## TASK MATERIAL
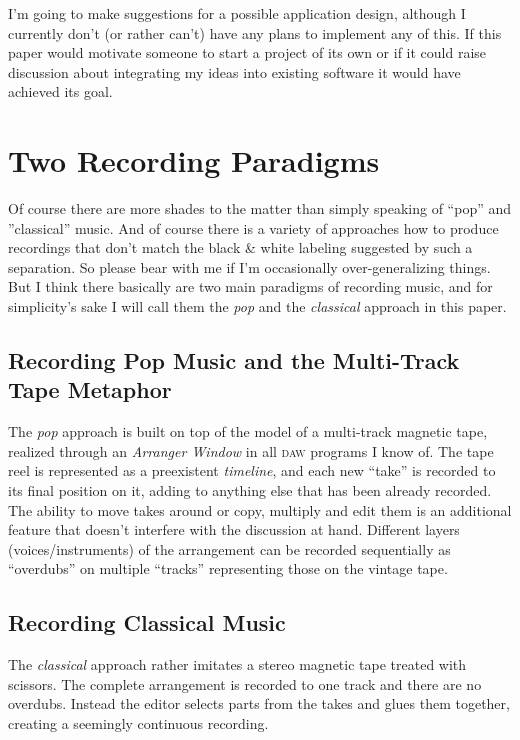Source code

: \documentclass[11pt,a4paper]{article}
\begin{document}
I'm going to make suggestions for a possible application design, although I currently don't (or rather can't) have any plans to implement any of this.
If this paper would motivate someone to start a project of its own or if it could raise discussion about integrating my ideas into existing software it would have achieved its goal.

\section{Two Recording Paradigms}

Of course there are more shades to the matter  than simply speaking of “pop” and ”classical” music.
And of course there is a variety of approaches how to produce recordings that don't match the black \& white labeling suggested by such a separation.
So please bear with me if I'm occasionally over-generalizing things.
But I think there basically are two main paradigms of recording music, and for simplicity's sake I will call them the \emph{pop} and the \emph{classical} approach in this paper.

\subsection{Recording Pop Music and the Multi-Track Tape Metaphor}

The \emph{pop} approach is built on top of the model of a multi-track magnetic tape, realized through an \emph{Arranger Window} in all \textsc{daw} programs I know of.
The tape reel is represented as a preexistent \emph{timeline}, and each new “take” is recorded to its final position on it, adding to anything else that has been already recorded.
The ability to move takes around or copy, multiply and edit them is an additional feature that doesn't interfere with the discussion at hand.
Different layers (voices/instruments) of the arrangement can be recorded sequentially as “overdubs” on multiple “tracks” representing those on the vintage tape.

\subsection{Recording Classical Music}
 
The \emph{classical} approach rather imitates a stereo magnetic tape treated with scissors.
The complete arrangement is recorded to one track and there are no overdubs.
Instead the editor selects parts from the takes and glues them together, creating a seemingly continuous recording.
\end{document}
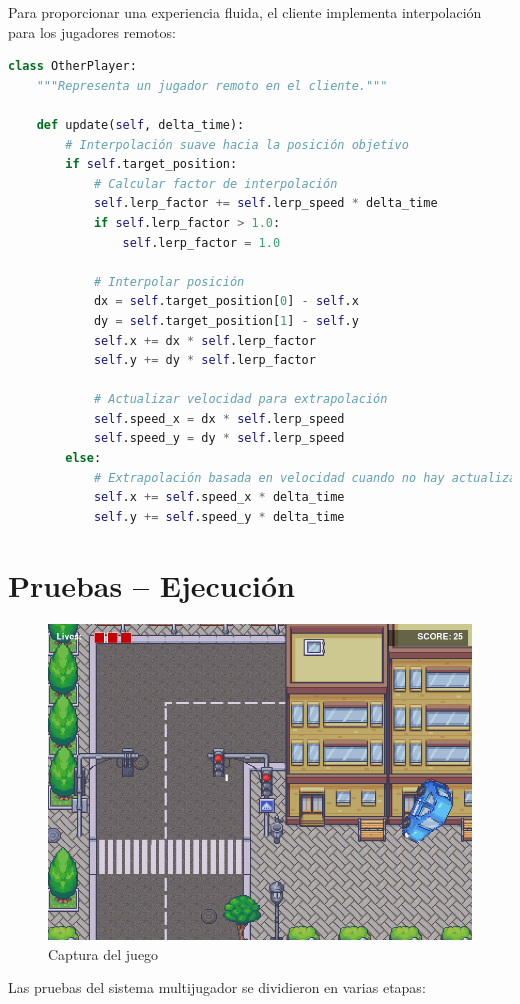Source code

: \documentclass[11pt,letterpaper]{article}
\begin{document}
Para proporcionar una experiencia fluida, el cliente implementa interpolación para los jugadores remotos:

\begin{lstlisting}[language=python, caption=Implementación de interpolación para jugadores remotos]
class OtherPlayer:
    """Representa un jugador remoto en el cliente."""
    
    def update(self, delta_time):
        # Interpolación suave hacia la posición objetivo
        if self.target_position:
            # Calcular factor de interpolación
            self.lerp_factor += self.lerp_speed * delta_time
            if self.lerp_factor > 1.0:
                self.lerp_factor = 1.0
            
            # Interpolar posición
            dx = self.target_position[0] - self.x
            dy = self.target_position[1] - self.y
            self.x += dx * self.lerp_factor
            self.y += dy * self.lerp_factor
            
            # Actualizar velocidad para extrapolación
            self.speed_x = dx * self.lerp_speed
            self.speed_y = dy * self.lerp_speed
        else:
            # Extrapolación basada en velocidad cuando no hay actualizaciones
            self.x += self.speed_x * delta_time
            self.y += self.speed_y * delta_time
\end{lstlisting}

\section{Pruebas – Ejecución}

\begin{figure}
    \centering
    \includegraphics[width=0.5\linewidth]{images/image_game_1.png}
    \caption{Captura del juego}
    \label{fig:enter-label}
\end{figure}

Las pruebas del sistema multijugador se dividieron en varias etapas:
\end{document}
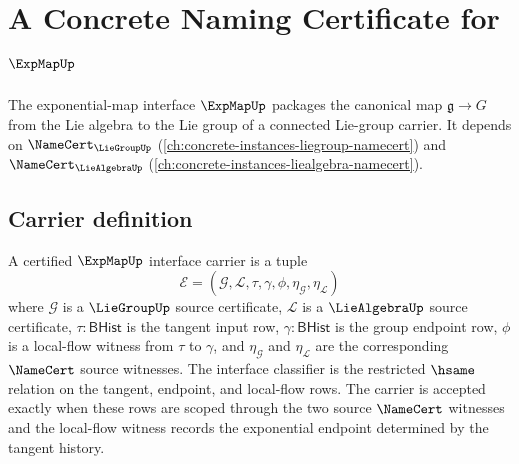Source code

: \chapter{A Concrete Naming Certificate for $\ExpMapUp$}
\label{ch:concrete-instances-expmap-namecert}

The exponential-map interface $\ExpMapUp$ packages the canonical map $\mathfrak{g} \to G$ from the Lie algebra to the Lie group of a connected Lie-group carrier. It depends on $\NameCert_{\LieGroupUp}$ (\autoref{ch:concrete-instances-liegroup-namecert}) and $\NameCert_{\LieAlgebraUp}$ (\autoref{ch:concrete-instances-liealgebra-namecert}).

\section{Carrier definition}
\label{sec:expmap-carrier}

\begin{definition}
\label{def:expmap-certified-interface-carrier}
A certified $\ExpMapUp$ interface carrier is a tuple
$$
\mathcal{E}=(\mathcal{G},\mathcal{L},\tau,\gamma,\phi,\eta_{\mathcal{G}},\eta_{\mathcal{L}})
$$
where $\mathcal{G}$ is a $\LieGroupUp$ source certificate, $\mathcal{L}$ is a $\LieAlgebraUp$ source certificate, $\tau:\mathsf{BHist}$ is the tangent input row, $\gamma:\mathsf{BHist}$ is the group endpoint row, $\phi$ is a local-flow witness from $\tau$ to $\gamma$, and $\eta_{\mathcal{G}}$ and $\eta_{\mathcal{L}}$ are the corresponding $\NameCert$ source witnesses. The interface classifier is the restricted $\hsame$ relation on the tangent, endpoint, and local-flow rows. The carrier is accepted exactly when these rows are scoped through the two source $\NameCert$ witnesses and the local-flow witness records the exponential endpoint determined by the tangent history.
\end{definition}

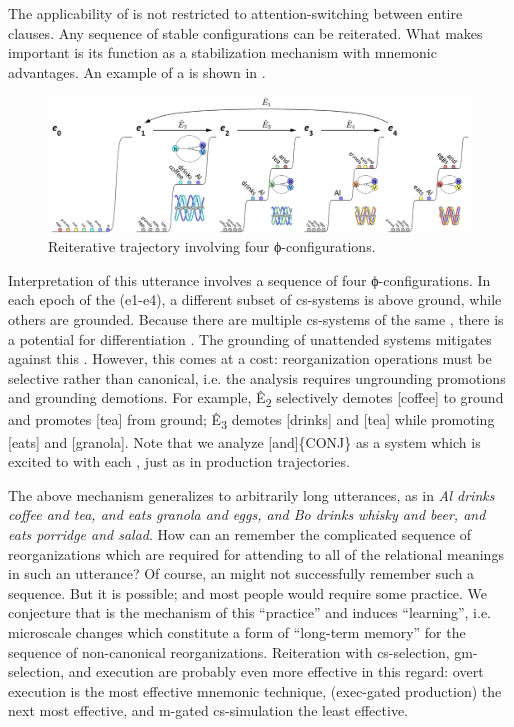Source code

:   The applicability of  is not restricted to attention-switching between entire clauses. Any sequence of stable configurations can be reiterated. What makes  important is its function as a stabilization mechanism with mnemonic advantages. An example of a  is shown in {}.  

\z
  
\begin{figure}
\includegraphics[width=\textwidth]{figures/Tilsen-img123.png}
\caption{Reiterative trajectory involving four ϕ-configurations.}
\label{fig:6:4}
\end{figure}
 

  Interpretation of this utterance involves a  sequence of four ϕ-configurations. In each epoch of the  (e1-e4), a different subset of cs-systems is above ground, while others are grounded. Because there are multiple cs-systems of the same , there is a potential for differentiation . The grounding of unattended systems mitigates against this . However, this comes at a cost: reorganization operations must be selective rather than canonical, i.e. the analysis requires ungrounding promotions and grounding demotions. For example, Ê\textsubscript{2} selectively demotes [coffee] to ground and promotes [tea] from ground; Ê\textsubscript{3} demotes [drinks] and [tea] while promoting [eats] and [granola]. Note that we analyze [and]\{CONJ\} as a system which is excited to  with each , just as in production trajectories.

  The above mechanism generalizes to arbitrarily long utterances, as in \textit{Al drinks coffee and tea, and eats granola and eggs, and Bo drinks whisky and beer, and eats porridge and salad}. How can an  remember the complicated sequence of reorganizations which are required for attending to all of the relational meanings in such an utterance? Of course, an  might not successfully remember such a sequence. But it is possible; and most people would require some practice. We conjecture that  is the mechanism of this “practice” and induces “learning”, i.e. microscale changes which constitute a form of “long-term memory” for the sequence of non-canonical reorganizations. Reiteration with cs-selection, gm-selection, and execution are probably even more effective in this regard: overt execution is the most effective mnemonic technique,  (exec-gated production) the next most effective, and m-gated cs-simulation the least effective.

## WHAT THE TASK REQUIRES
Please report the number of lines in this material holding the word "includegraphics", and add no other words.

## ANSWER SPACE
2